From: Compatibility rules of human enhancer and promoter sequences

a. ExP luciferase reporter construct. Seven enhancer fragments, with flanking polyadenylation signals, were cloned upstream of five promoter fragments and measured via the dual luciferase assay. b. Autonomous promoter activity of ExP luciferase (average luciferase signal of promoter with negative control) for 5 promoter sequences derived from 3 genes (MYC, PVT1, CCDC26). Error bars are 95% CI from 6 (MYC) or 4 (all other promoters) biological replicates. c. Enhancer activation (luciferase signal versus negative control sequence in the enhancer position) of seven enhancers across five promoter fragments. Error bars are 95% CI from 6 (MYC) or 4 (all other promoters) biological replicates. d-f. Gene transcription (y-axis): PRO-seq read counts in the gene body. a.
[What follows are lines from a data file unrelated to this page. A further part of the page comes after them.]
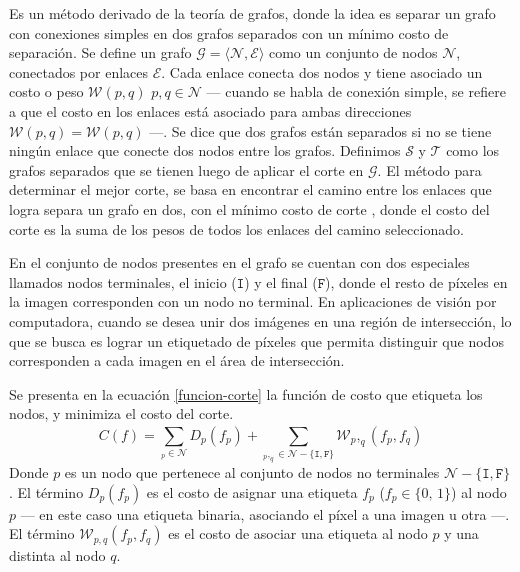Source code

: Es un método derivado de la teoría de grafos, donde la idea es separar un grafo con conexiones simples en dos grafos separados con un mínimo costo de separación. Se define un grafo $\mathcal{G} = \langle \mathcal{N}, \mathcal{E} \rangle$ como un conjunto de nodos $\mathcal{N}$, conectados por enlaces $\mathcal{E}$. Cada enlace conecta dos nodos y tiene asociado un costo o peso $\mathcal{W}(p, q) \,\, p,q \in \mathcal{N}$ --- cuando se habla de conexión simple, se refiere a que el costo en los enlaces está asociado para ambas direcciones $\mathcal{W}(p, q) = \mathcal{W}(p, q)$ ---. Se dice que dos grafos están separados si no se tiene ningún enlace que conecte dos nodos entre los grafos. Definimos $\mathcal{S}$ y $\mathcal{T}$ como los grafos separados que se tienen luego de aplicar el corte en $\mathcal{G}$. El método para determinar el mejor corte, se basa en encontrar el camino entre los enlaces que logra separa un grafo en dos, con el mínimo costo de corte \cite{graph-cut}, donde el costo del corte es la suma de los pesos de todos los enlaces del camino seleccionado.

En el conjunto de nodos presentes en el grafo se cuentan con dos especiales llamados nodos terminales, el inicio ($\mathtt{I}$) y el final ($\mathtt{F}$), donde el resto de píxeles en la imagen corresponden con un nodo no terminal. En aplicaciones de visión por computadora, cuando se desea unir dos imágenes en una región de intersección, lo que se busca es lograr un etiquetado de píxeles que permita distinguir que nodos corresponden a cada imagen en el área de intersección.

Se presenta en la ecuación \ref{funcion-corte} la función de costo que etiqueta los nodos, y minimiza el costo del corte.
\begin{equation}
C(f) = \sum_{_p\in \mathcal{N}}^{} D_p(f_p) + \sum_{_p,_q \in \mathcal{N} - \{\mathtt{I},\mathtt{F}\}}^{} \mathcal{W}_p,_q (f_p, f_q)
\label{funcion-corte}
\end{equation}
Donde $p$ es un nodo que pertenece al conjunto de nodos no terminales $\mathcal{N} - \{\mathtt{I},\mathtt{F}\}$. El término $D_p(f_p)$ es el costo de asignar una etiqueta $f_p$ ($f_p \in \{0,\,1\}$) al nodo $p$ --- en este caso una etiqueta binaria, asociando el píxel a una imagen u otra ---. El término $\mathcal{W}_{p,q} (f_p, f_q)$ es el costo de asociar una etiqueta al nodo $p$ y una distinta al nodo $q$.

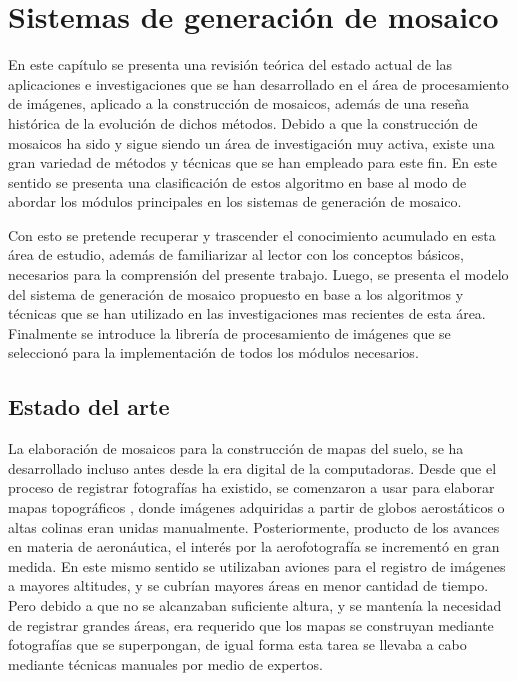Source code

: \chapter{Sistemas de generación de mosaico}
\label{capitulo2}

En este capítulo se presenta una revisión teórica del estado actual de las aplicaciones e investigaciones que se han desarrollado en el área de procesamiento de imágenes, aplicado a la construcción de mosaicos, además de una reseña histórica de la evolución de dichos métodos. Debido a que la construcción de mosaicos ha sido y sigue siendo un área de investigación muy activa, existe una gran variedad de métodos y técnicas que se han empleado para este fin. En este sentido se presenta una clasificación de estos algoritmo en base al modo de abordar los módulos principales en los sistemas de generación de mosaico.

Con esto se pretende recuperar y trascender el conocimiento acumulado en esta área de estudio, además de familiarizar al lector con los conceptos básicos, necesarios para la comprensión del presente trabajo. Luego, se presenta el modelo del sistema de generación de mosaico propuesto en base a los algoritmos y técnicas que se han utilizado en las investigaciones mas recientes de esta área. Finalmente se introduce la librería de procesamiento de imágenes que se seleccionó para la implementación de todos los módulos necesarios.

\section{Estado del arte}

La elaboración de mosaicos para la construcción de mapas del suelo, se ha desarrollado incluso antes desde la era digital de la computadoras. Desde que el proceso de registrar fotografías ha existido, se comenzaron a usar para elaborar mapas topográficos \cite{primeros-mapas}, donde imágenes adquiridas a partir de globos aerostáticos o altas colinas eran unidas manualmente. Posteriormente, producto de los avances en materia de aeronáutica, el interés por la aerofotografía se incrementó en gran medida. En este mismo sentido se utilizaban aviones para el registro de imágenes a mayores altitudes, y se cubrían mayores áreas en menor cantidad de tiempo. Pero debido a que no se alcanzaban suficiente altura, y se mantenía la necesidad de registrar grandes áreas, era requerido que los mapas se construyan mediante fotografías que se superpongan, de igual forma esta tarea se llevaba a cabo mediante técnicas manuales por medio de expertos.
Promoter Activity (x-axis, left): Intrinsic promoter activity, as measured by ExP STARR-seq. b. Enhancer Input (x-axis, center): enhancer activity (based on measurements of H3K27ac and DHS in the genome) multiplied by enhancer-promoter contact (based on Hi-C measurements), summed across all putative enhancers (DHS peaks) within 5 Mb of the gene promoter (excluding the promoter’s own peak), weighted by HiC contact as in the ABC Model22. c. Promoter Activity x Enhancer Input (x-axis, right). Labels: gene symbols for 741 promoters with sequence activity estimates from ExP STARR-seq and enhancer input estimates from ABC. Dotted lines: Line of best fit from linear regression in log2 space.